IDC Japanは8月10日、2011年第1四半期(1月〜3月)の実績と、最新の景気動向などに基づく国内製品別IT市場予測を発表した。
調査結果によると、2011年の国内IT市場は12兆3863億円で、前年比成長率が2.4%減となり、前回予測(5月時点)の12兆1301億円、3.9%減からやや改善した。また、2011年の国内通信サービス市場は11兆250億円で同0.5%増となり、前回予測の11兆115億円、0.4%増から若干の上方修正となった。なお、IDC Japanでは、今回の調査からハードウェア市場にタブレットとeReaderを含めているが、5月時点の前回予測についても補正を加えて比較している。
IDC Japanが定義する国内IT市場は、「ITサービス市場」「パッケージソフトウェア市場」「ハードウェア市場」の3市場で構成される。2011年の同市場は、東日本大震災、原発事故、電力不足、円高などによる景気低迷を要因に、全体として低調となり、前年比マイナス成長になるとみている。市場規模は、ITサービス市場が4兆8541億円で同1.8%減、パッケージソフトウェア市場は2兆1493億円で同6.5%減、ハードウェア市場は5兆3829億円で同1.1%減と予測している。
一方、国内通信サービス市場は、「固定網音声サービス市場」「固定網データ通信サービス市場」「移動体音声サービス市場」「移動体データ通信サービス市場」の4つのサブマーケットで構成される。
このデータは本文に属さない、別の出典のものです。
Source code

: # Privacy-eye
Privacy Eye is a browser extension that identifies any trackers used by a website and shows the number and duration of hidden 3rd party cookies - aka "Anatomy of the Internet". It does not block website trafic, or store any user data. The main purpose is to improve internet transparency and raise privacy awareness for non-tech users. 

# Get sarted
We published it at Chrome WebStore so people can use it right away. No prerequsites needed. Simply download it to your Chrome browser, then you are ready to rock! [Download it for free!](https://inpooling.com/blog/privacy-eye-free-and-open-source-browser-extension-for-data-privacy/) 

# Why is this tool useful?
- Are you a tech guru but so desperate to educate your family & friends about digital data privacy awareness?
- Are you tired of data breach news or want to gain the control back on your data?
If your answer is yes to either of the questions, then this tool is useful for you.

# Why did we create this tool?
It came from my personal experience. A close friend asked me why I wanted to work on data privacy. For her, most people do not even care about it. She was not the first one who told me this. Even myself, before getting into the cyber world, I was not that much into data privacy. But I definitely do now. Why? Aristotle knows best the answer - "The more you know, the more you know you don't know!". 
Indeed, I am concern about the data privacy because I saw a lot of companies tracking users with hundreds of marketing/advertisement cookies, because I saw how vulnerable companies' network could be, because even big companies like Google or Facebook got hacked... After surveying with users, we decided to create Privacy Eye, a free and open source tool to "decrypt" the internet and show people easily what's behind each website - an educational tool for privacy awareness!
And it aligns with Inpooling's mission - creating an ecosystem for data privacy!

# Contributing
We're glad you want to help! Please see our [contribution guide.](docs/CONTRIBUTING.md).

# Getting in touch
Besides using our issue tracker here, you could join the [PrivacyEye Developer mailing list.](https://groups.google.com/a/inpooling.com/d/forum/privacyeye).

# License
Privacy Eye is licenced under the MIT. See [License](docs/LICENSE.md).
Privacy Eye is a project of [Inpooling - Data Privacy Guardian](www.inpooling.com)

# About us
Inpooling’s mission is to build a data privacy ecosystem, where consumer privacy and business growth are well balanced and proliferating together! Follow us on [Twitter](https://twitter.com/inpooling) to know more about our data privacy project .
2011年のそれぞれの市場規模は、固定網音声サービス市場が1兆9599億円で同9.9%減、固定網データ通信サービス市場が2兆6007億円で同4.2%増、、移動体音声サービス市場が3兆4227億円で同3.8%減、、移動体データ通信サービス市場が3兆417億円で10.8%増と予測。国内通信サービス市場は、移動体データ通信サービス市場の高い伸びによって、2011年全体としてプラス成長に転じるとIDCではみている。
同社では、2012年には復興需要や外需が牽引する形で日本経済が改善、それに伴い多くの製品がプラス成長となり、国内IT市場は全体としてプラスに転じるとみている。特に、移動体データ通信サービス市場の高成長が続き、これにより国内通信サービス市場は全体として引き続きプラス成長になると予測。2012年の国内IT市場規模は12兆8233億円で同3.5%増、国内通信サービス市場規模は11兆1816億円で1.4%増になるとしている。
また、IDCでは日本全国で電力不足が懸念される状況となった現在、データセンター戦略の見直しが必須だと指摘。同社のITスペンディング/ITサービス/ソフトウェア&セキュリティ/コミュニケーションズ グループディレクターの和田英穂氏は「ITベンダーは韓国など近隣国でのデータセンターと高速回線のサービスを選択肢として用意すべきだ」とコメントしている。